Gastric cancer is the third most frequent cause of cancer-related death in the world, mostly affecting elderly people. Treating this disease is still difficult, since most patients are diagnosed with advanced cancer stages. Typically, gastric cancer patients undergo curative surgery to remove tumors and affected tissues. Nonetheless, most patients often die after the intervention due to recurrent disease and postoperative complications.
Chronic obstructive pulmonary disease (COPD) — persistent low airflow of the lungs — is an important cause of postoperative morbidity and mortality in gastric cancer patients due to wound healing difficulties associated with tissue hypoxia. Moreover, wound pain and abdominal inflammation suppresses respiratory movements, further aggravating patients’ pulmonary function. Evidence suggests that preoperative treatment with bronchodilators, antibiotics, chest physiotherapy may decrease the incidence of postoperative COPD. However, it is not known whether bronchodilators prevent postoperative morbidities.

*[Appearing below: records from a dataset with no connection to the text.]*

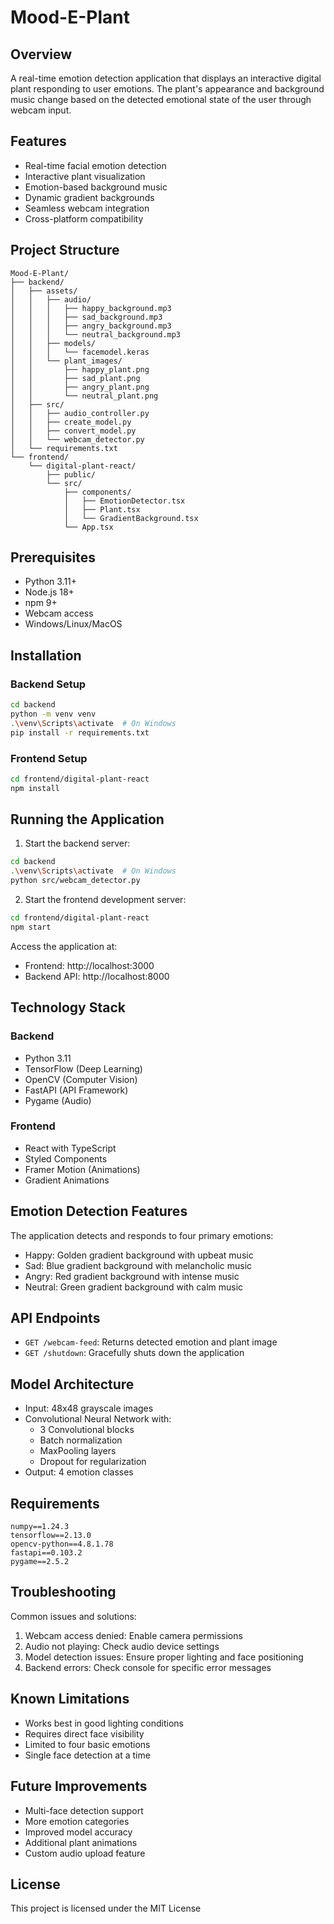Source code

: # Mood-E-Plant

## Overview
A real-time emotion detection application that displays an interactive digital plant responding to user emotions. The plant's appearance and background music change based on the detected emotional state of the user through webcam input.

## Features
- Real-time facial emotion detection
- Interactive plant visualization
- Emotion-based background music
- Dynamic gradient backgrounds
- Seamless webcam integration
- Cross-platform compatibility

## Project Structure
```
Mood-E-Plant/
├── backend/
│   ├── assets/
│   │   ├── audio/
│   │   │   ├── happy_background.mp3
│   │   │   ├── sad_background.mp3
│   │   │   ├── angry_background.mp3
│   │   │   └── neutral_background.mp3
│   │   ├── models/
│   │   │   └── facemodel.keras
│   │   └── plant_images/
│   │       ├── happy_plant.png
│   │       ├── sad_plant.png
│   │       ├── angry_plant.png
│   │       └── neutral_plant.png
│   ├── src/
│   │   ├── audio_controller.py
│   │   ├── create_model.py
│   │   ├── convert_model.py
│   │   └── webcam_detector.py
│   └── requirements.txt
└── frontend/
    └── digital-plant-react/
        ├── public/
        └── src/
            ├── components/
            │   ├── EmotionDetector.tsx
            │   ├── Plant.tsx
            │   └── GradientBackground.tsx
            └── App.tsx
```

## Prerequisites
- Python 3.11+
- Node.js 18+
- npm 9+
- Webcam access
- Windows/Linux/MacOS

## Installation

### Backend Setup
```bash
cd backend
python -m venv venv
.\venv\Scripts\activate  # On Windows
pip install -r requirements.txt
```

### Frontend Setup
```bash
cd frontend/digital-plant-react
npm install
```

## Running the Application

1. Start the backend server:
```bash
cd backend
.\venv\Scripts\activate  # On Windows
python src/webcam_detector.py
```

2. Start the frontend development server:
```bash
cd frontend/digital-plant-react
npm start
```

Access the application at:
- Frontend: http://localhost:3000
- Backend API: http://localhost:8000

## Technology Stack
### Backend
- Python 3.11
- TensorFlow (Deep Learning)
- OpenCV (Computer Vision)
- FastAPI (API Framework)
- Pygame (Audio)

### Frontend
- React with TypeScript
- Styled Components
- Framer Motion (Animations)
- Gradient Animations

## Emotion Detection Features
The application detects and responds to four primary emotions:
- Happy: Golden gradient background with upbeat music
- Sad: Blue gradient background with melancholic music
- Angry: Red gradient background with intense music
- Neutral: Green gradient background with calm music

## API Endpoints
- `GET /webcam-feed`: Returns detected emotion and plant image
- `GET /shutdown`: Gracefully shuts down the application

## Model Architecture
- Input: 48x48 grayscale images
- Convolutional Neural Network with:
  - 3 Convolutional blocks
  - Batch normalization
  - MaxPooling layers
  - Dropout for regularization
- Output: 4 emotion classes

## Requirements
```
numpy==1.24.3
tensorflow==2.13.0
opencv-python==4.8.1.78
fastapi==0.103.2
pygame==2.5.2
```

## Troubleshooting
Common issues and solutions:
1. Webcam access denied: Enable camera permissions
2. Audio not playing: Check audio device settings
3. Model detection issues: Ensure proper lighting and face positioning
4. Backend errors: Check console for specific error messages

## Known Limitations
- Works best in good lighting conditions
- Requires direct face visibility
- Limited to four basic emotions
- Single face detection at a time

## Future Improvements
- Multi-face detection support
- More emotion categories
- Improved model accuracy
- Additional plant animations
- Custom audio upload feature

## License
This project is licensed under the MIT License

Recently, researchers from Japan investigated if preoperative therapy for gastric cancer patients with tiotropium, a long-acting inhaled anticholinergic bronchodilator used in COPD treatment, improves their postoperative pulmonary outcomes. Their results were presented in a paper entitled “A randomized multicenter Phase II study of perioperative tiotropium intervention in gastric cancer patients with chronic obstructive pulmonary disease,” published in the International Journal of Chronic Obstructive Pulmonary Disease.

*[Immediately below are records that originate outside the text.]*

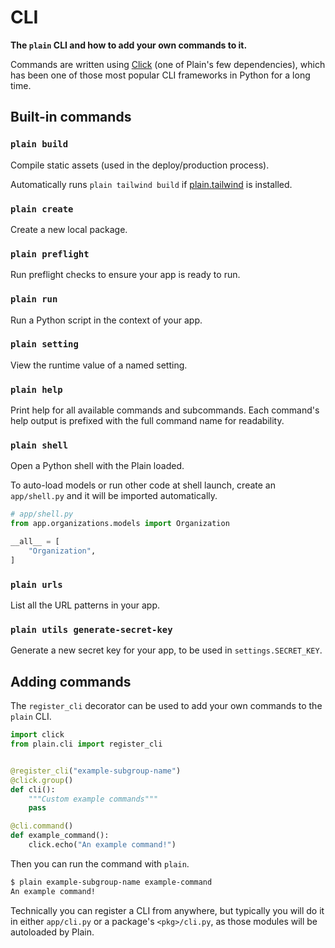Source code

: # CLI

**The `plain` CLI and how to add your own commands to it.**

Commands are written using [Click](https://click.palletsprojects.com/en/8.1.x/)
(one of Plain's few dependencies),
which has been one of those most popular CLI frameworks in Python for a long time.

## Built-in commands

### `plain build`

Compile static assets (used in the deploy/production process).

Automatically runs `plain tailwind build` if [plain.tailwind](/plain-tailwind/) is installed.

### `plain create`

Create a new local package.

### `plain preflight`

Run preflight checks to ensure your app is ready to run.

### `plain run`

Run a Python script in the context of your app.

### `plain setting`

View the runtime value of a named setting.

### `plain help`

Print help for all available commands and subcommands.
Each command's help output is prefixed with the full command name for
readability.

### `plain shell`

Open a Python shell with the Plain loaded.

To auto-load models or run other code at shell launch,
create an `app/shell.py` and it will be imported automatically.

```python
# app/shell.py
from app.organizations.models import Organization

__all__ = [
    "Organization",
]
```

### `plain urls`

List all the URL patterns in your app.

### `plain utils generate-secret-key`

Generate a new secret key for your app, to be used in `settings.SECRET_KEY`.

## Adding commands

The `register_cli` decorator can be used to add your own commands to the `plain` CLI.

```python
import click
from plain.cli import register_cli


@register_cli("example-subgroup-name")
@click.group()
def cli():
    """Custom example commands"""
    pass

@cli.command()
def example_command():
    click.echo("An example command!")
```

Then you can run the command with `plain`.

```bash
$ plain example-subgroup-name example-command
An example command!
```

Technically you can register a CLI from anywhere, but typically you will do it in either `app/cli.py` or a package's `<pkg>/cli.py`, as those modules will be autoloaded by Plain.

The study included a total of 84 gastric patients with mild-to-moderate COPD, with half of them being randomly selected to receive preoperative tiotropium treatment for more than 1 week and postoperative treatment for more than 2 weeks. The team then compared postoperative complications, force expiratory volume and forced vital capacity between the tiotropium and control groups. Surprisingly, authors found that there were no significant differences in the postoperative pulmonary function between the two groups, showing that there are no clear benefits in the preoperative therapy of gastric cancer patients with tiotropium. Patients with mild COPD showed the same postoperative spirometry — the amount and speed of air inhaled and exhaled — as those of non-COPD gastric cancer patients. This finding suggests that preoperative tiotropium therapy can result in some pulmonary rehabilitation. Moreover, a subgroup analysis of smoker patients with moderate COPD revealed a significant decrease incidence of postoperative pulmonary complications in patients that underwent preoperative treatment tiotropium intervention.
This results imply that preoperative tiotropium treatment may benefit gastric cancer patients with moderate-to-severe COPD. Nonetheless further studies are needed to fully appreciate the efficacy of this therapeutic approach in postoperative pulmonary complications outcomes.